This book was recommended to me last time I was in the city, and subsequently by frumiousb (saare_snowqueen, not so much use for you as it starts some time after the 11th century). It is very good - an excellent story of the city through waves of depopulation and resettlement: the Greeks leave when the Ottomans take over in 1460, the Jews come in from Spain and Portugal in the 1490s, the city becomes one of the centres of the Ottoman empire and (I guess) the largest Jewish city in the world, and then is captured by the Greek kingdom in 1912, the Turks are kicked out in 1923, the Jews deported and almost all killed in 1943, and that's it.
Mazower has written two other very good books, one on the Balkans and one on Europe as a whole. Like the others, this one is great on the grand sweeping strategies and the public personalities of the city. I would have liked a bit more of the human side of things, which he also does well. Three individual stories which he did present well, and which will linger in my mind, were the looting and destruction of the Incantadas (a glorious ancient monument) by the French in the early nineteenth century, the tango craze of the 1920s, and the deportation of the Jews in 1943.

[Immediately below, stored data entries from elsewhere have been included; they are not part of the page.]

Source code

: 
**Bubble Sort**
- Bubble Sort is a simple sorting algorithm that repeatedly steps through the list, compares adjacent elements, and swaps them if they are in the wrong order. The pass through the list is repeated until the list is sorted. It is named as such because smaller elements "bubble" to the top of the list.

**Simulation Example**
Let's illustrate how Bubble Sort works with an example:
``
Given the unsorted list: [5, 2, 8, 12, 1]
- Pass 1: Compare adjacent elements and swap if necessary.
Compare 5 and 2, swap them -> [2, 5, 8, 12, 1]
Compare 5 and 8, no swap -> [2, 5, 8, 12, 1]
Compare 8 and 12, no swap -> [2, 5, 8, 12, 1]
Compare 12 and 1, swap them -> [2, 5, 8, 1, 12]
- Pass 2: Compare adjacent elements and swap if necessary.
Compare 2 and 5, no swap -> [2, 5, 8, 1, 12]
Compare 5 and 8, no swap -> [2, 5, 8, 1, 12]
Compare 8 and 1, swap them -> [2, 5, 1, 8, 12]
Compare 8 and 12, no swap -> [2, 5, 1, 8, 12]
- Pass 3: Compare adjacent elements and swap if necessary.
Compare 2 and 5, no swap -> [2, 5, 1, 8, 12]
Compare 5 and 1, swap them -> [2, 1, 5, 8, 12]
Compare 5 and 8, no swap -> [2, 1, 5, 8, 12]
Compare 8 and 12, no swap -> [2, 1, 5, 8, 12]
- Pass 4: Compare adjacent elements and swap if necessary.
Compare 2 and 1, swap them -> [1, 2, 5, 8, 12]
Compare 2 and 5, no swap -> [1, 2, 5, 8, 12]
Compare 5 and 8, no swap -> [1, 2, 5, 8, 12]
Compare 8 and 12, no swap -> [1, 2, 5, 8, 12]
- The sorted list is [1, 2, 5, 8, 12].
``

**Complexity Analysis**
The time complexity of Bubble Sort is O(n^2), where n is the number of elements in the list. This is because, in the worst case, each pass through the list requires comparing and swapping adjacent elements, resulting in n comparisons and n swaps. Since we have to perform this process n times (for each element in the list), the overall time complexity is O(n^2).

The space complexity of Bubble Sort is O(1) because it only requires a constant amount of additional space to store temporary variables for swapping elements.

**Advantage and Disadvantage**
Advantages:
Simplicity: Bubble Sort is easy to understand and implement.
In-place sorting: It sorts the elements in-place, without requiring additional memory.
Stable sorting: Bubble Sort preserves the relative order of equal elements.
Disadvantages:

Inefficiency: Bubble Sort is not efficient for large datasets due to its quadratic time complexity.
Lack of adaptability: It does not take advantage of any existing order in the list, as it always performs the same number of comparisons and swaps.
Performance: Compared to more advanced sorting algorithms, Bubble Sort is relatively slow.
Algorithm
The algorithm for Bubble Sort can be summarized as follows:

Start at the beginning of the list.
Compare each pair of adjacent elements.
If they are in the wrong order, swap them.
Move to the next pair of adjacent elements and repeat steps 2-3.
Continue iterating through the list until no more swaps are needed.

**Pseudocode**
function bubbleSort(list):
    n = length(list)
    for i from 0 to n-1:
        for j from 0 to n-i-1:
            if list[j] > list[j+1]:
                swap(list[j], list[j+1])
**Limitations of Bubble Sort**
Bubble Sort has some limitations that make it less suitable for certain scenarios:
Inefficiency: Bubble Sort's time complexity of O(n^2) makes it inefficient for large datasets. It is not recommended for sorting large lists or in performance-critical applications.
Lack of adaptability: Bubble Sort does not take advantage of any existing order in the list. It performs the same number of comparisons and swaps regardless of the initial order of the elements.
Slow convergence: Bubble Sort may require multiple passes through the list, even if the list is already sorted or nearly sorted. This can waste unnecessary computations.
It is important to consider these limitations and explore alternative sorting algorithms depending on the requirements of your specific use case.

Mazower is of course reconstructing a history which has been wilfully forgotten by the Greek state, which prefers to stick to a narrative of continuous Hellenism for the whole of the last millennium. The real story is of course more complex, and in the last couple of pages Mazower argues for his history particularly eloquently:
As small states integrate themselves in a wider world, and even the largest learn how much they need their neighbours' help to tackle the problems that face them all, the stringently-patrolled and narrow-minded conception of history which they once nurtured and which gave them a kind of justification starts to look less plausible and less necessary. Other futures may require other pasts.I think he proves his point well.